Pourquoi cette montée en puissance des juges ? D’abord le déclin des instances classiques de contrôle – le Parlement pour les ministres, les conseils d’administration pour les chefs d’entreprises, les assemblées générales pour les présidents d’association – conduit les citoyens à s’adresser aux juges pour que soient établies les responsabilités des décisions. Ensuite le besoin, dans une société où les grands récits idéologiques de justification ont disparu, de trouver une scène « neutre » où, par le jeu du contradictoire, puisse se réfléchir et se discuter le sens d’une action. Enfin le fait, longtemps ignoré, que juger n’est pas une opération mécanique d’application de la loi mais un travail d’interprétation des mots du droit qui, nécessairement, fait participer le juge à la fabrication pratique des règles ; il est le législateur particulier quand le parlement est le législateur général.

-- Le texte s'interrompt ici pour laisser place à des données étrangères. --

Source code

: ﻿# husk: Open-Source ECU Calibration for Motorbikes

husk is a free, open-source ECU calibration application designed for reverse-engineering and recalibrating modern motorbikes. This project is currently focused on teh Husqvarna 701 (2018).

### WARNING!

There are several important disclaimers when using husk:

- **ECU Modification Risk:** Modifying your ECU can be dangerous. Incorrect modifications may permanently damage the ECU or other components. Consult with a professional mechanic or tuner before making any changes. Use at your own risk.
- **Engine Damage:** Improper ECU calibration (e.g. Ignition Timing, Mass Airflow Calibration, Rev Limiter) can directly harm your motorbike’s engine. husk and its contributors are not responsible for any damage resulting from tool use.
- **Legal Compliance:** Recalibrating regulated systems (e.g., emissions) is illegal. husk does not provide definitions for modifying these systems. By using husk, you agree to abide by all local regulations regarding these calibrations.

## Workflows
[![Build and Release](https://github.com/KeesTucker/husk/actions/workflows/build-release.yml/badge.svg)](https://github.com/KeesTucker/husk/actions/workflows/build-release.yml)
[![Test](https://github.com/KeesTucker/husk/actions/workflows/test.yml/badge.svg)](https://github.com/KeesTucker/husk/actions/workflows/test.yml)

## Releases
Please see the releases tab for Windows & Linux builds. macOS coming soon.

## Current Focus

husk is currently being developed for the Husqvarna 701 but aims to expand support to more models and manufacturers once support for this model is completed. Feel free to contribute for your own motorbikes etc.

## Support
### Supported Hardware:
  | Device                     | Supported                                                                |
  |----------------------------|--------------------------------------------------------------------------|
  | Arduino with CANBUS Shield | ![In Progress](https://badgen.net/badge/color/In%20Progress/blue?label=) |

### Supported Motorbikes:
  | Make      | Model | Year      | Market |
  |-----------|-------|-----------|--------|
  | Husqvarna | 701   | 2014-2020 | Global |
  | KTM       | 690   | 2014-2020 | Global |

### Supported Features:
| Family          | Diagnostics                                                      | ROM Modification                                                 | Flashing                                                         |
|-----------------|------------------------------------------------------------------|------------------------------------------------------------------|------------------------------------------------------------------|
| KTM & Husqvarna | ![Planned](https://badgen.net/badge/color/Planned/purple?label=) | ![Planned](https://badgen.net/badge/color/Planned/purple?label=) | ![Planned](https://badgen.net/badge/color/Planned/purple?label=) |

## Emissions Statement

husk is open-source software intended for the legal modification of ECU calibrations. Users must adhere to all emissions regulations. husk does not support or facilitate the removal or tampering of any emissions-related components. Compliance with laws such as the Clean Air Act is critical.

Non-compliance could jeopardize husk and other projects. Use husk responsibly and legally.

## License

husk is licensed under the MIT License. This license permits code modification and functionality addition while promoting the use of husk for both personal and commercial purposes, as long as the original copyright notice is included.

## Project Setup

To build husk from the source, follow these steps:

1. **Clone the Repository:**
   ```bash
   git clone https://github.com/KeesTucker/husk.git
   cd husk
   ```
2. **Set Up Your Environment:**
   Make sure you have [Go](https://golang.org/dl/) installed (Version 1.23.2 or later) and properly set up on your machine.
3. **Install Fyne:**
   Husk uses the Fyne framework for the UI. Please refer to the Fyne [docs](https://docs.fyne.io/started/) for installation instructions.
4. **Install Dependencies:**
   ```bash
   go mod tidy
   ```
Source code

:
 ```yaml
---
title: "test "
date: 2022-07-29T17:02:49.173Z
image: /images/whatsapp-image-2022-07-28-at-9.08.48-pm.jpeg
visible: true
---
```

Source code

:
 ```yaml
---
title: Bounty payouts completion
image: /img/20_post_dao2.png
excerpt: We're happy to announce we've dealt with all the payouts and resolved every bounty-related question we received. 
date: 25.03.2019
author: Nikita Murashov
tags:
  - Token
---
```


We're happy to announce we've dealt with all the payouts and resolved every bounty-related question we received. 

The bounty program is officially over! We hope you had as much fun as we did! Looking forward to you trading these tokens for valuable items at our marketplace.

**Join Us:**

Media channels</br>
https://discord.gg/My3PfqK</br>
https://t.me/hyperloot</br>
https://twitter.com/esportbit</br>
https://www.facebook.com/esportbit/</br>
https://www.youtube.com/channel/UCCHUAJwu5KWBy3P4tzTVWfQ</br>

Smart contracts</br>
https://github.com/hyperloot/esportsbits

Cette montée en puissance n’est donc pas l’expression d’une volonté de puissance des juges. L’irruption des juges dans la cité n’est pas un phénomène seulement conjoncturel ; leur pouvoir tient à ce que, par l’interprétation, ils sont au bout de la chaîne de la création du droit, ils « finissent » la loi que les élus du peuple ont voté. Dès lors, inutile de se lamenter sur un éventuel gouvernement des juges, inutile de pleurer sur l’effacement du modèle jacobin. En revanche, urgence à penser la Justice, son organisation, son articulation avec la société et l’Etat, sa légitimité aussi. Et plus encore, urgence à décider avant que la société cherche d’autres miroirs où réfléchir son identité.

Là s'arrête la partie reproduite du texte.